In 1909 the British Admiralty placed an order for a rigid airship, marking the beginning of the Royal Navy's involvement with airpower. This collection charts the Navy's involvement with aviation over the following century, and the ways in which its rapid expansion and evolution radically altered the nature of maritime power and naval strategy. Drawing on much new historical research, the collection takes a broadly chronological approach which allows a scholarly examination of key themes from across the history of British naval aviation. The subjects tackled include long-standing controversies over the control of naval air power, crucial turning points within British defence policy and strategy, the role of naval aviation in limited war, and discussion of campaigns - such the contribution of the Fleet Air Arm in the Mediterranean and Pacific theatres of the Second World War - that have hitherto received relatively little attention. The collection concludes with a discussion of recent debates surrounding the Royal Navy's acquisition of a new generation of carriers, setting the arguments within an historical context. Taken as a whole the volume offers fascinating insights into the development of a key aspect of naval power as well as shedding new light on one of the most important aspects of Britain's defence policy and military history. By simultaneous addressing historical and current political debates, it is sure to find a ready audience and stimulate further discussion.
Table of Contents
Contents: Introduction: British naval aviation: the first 100 years, Tim Benbow; Seamen or airmen? The early days of British naval flying, Eric Grove; Air force, Fleet Air Arm - or armoured corps? The Royal Naval Air Service at war, Eric Grove; Competing visions: the Admiralty, the Air Ministry and the role of air power, Geoffrey Till; The Fleet Air Arm and the struggle for the Mediterranean, 1940-44, Ben Jones; New tricks for the old sea dogs: British naval aviation in the Pacific, 1944-45, Jon Robb-Webb; British naval aviation and the 'radical review', 1953-55, Tim Benbow; Limited war and crisis management: naval aviation in action from the Korean War to the Falklands conflict, Ian Speller; The battle for CVA01, Edward Hampshire; 'More than just spare airfields': defence policy, defence reviews and the Queen Elizabeth-class aircraft carriers, Lee Willett; Index.

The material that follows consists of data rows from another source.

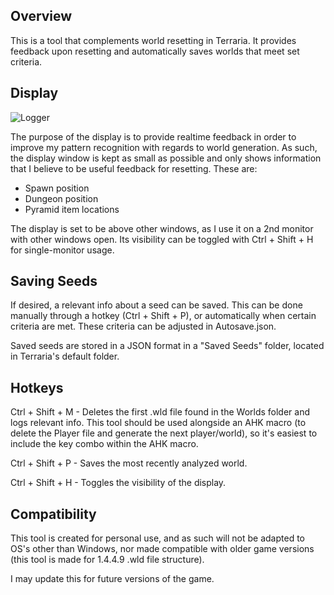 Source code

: ## Overview

This is a tool that complements world resetting in Terraria. It provides
feedback upon resetting and automatically saves worlds that meet set criteria.

## Display

![Logger](https://github.com/user-attachments/assets/0ed39fdd-e0eb-42b9-8322-231c8f19521f)

The purpose of the display is to provide realtime feedback in order to improve
my pattern recognition with regards to world generation. As such, the display
window is kept as small as possible and only shows information that I believe to be
useful feedback for resetting. These are:

- Spawn position
- Dungeon position
- Pyramid item locations

The display is set to be above other windows, as I use it on a 2nd monitor with
other windows open. Its visibility can be toggled with Ctrl + Shift + H for
single-monitor usage.

## Saving Seeds

If desired, a relevant info about a seed can be saved. This can be done
manually through a hotkey (Ctrl + Shift + P), or automatically when certain
criteria are met. These criteria can be adjusted in Autosave.json.

Saved seeds are stored in a JSON format in a "Saved Seeds" folder, located in
Terraria's default folder.

## Hotkeys

Ctrl + Shift + M - Deletes the first .wld file found in the Worlds folder and
logs relevant info. This tool should be used alongside an AHK macro (to delete the
Player file and generate the next player/world), so it's easiest to include the
key combo within the AHK macro.

Ctrl + Shift + P - Saves the most recently analyzed world.

Ctrl + Shift + H - Toggles the visibility of the display.

## Compatibility

This tool is created for personal use, and as such will not be adapted to OS's
other than Windows, nor made compatible with older game versions (this tool is
made for 1.4.4.9 .wld file structure).

I may update this for future versions of the game.
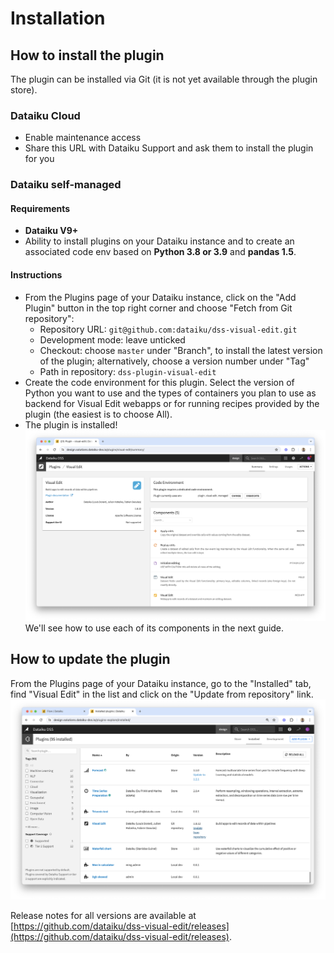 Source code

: # Installation

## How to install the plugin

The plugin can be installed via Git (it is not yet available through the plugin store).

### Dataiku Cloud

* Enable maintenance access
* Share this URL with Dataiku Support and ask them to install the plugin for you

### Dataiku self-managed

#### Requirements

* **Dataiku V9+**
* Ability to install plugins on your Dataiku instance and to create an associated code env based on **Python 3.8 or 3.9** and **pandas 1.5**.

#### Instructions

* From the Plugins page of your Dataiku instance, click on the "Add Plugin" button in the top right corner and choose "Fetch from Git repository":
  * Repository URL: `git@github.com:dataiku/dss-visual-edit.git`
  * Development mode: leave unticked
  * Checkout: choose `master` under "Branch", to install the latest version of the plugin; alternatively, choose a version number under "Tag"
  * Path in repository: `dss-plugin-visual-edit`
* Create the code environment for this plugin. Select the version of Python you want to use and the types of containers you plan to use as backend for Visual Edit webapps or for running recipes provided by the plugin (the easiest is to choose All).
* The plugin is installed! ![](plugin_installed.png) We'll see how to use each of its components in the next guide.

## How to update the plugin

From the Plugins page of your Dataiku instance, go to the "Installed" tab, find "Visual Edit" in the list and click on the "Update from repository" link. ![](update_plugin_git.png)

Release notes for all versions are available at [https://github.com/dataiku/dss-visual-edit/releases](https://github.com/dataiku/dss-visual-edit/releases).

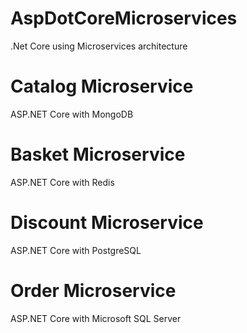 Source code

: # AspDotCoreMicroservices
 .Net Core using Microservices architecture

# Catalog Microservice
  ASP.NET Core with MongoDB

# Basket Microservice
  ASP.NET Core with Redis
  
# Discount Microservice
  ASP.NET Core with PostgreSQL
  
# Order Microservice
  ASP.NET Core with Microsoft SQL Server
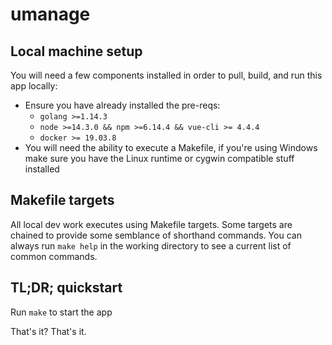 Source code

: # umanage

## Local machine setup
You will need a few components installed in order to pull, build, and run this app locally:
* Ensure you have already installed the pre-reqs:
    * `golang >=1.14.3`
    * `node >=14.3.0 && npm >=6.14.4 && vue-cli >= 4.4.4`
    * `docker >= 19.03.8`
* You will need the ability to execute a Makefile, if you're using Windows make sure you have the Linux runtime or cygwin compatible stuff installed

## Makefile targets
All local dev work executes using Makefile targets.  Some targets are chained to provide some semblance of shorthand commands.  You can always run `make help` in the working directory to see a current list of common commands.

## TL;DR; quickstart
Run `make` to start the app

That's it? That's it. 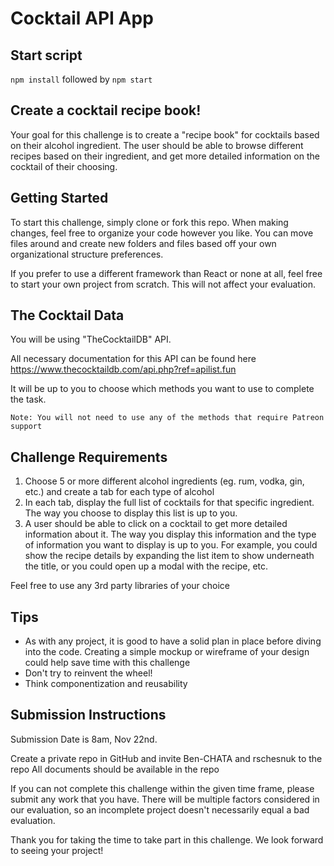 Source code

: # Cocktail API App

## Start script

`npm install`
followed by
`npm start`

## Create a cocktail recipe book!

Your goal for this challenge is to create a "recipe book" for cocktails based on their alcohol ingredient. The user should be able to browse different recipes based on their ingredient, and get more detailed information on the cocktail of their choosing.

## Getting Started

To start this challenge, simply clone or fork this repo. When making changes, feel free to organize your code however you like. You can move files around and create new folders and files based off your own organizational structure preferences.

If you prefer to use a different framework than React or none at all, feel free to start your own project from scratch. This will not affect your evaluation.

## The Cocktail Data

You will be using "TheCocktailDB" API.

All necessary documentation for this API can be found here https://www.thecocktaildb.com/api.php?ref=apilist.fun

It will be up to you to choose which methods you want to use to complete the task.

`Note: You will not need to use any of the methods that require Patreon support`

## Challenge Requirements

1. Choose 5 or more different alcohol ingredients (eg. rum, vodka, gin, etc.) and create a tab for each type of alcohol
2. In each tab, display the full list of cocktails for that specific ingredient. The way you choose to display this list is up to you.
3. A user should be able to click on a cocktail to get more detailed information about it. The way you display this information and the type of information you want to display is up to you. For example, you could show the recipe details by expanding the list item to show underneath the title, or you could open up a modal with the recipe, etc.

Feel free to use any 3rd party libraries of your choice

## Tips

- As with any project, it is good to have a solid plan in place before diving into the code. Creating a simple mockup or wireframe of your design could help save time with this challenge
- Don't try to reinvent the wheel!
- Think componentization and reusability

## Submission Instructions

Submission Date is 8am, Nov 22nd.

Create a private repo in GitHub and invite Ben-CHATA and rschesnuk to the repo
All documents should be available in the repo

If you can not complete this challenge within the given time frame, please submit any work that you have. There will be multiple factors considered in our evaluation, so an incomplete project doesn't necessarily equal a bad evaluation.

Thank you for taking the time to take part in this challenge. We look forward to seeing your project!

##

Tim Benbow is a Senior Lecturer in the Defence Studies Department of King’s College London, based at the Joint Services Command and Staff College, UK Defence Academy. He studied at Brasenose College and St Antony’s College, Oxford and at Harvard University, and previously taught at Oxford and at Britannia Royal Naval College Dartmouth. He is Maritime Historian on the Higher Command and Staff Course and is a member of the council of the Corbett Centre for Maritime Policy Studies.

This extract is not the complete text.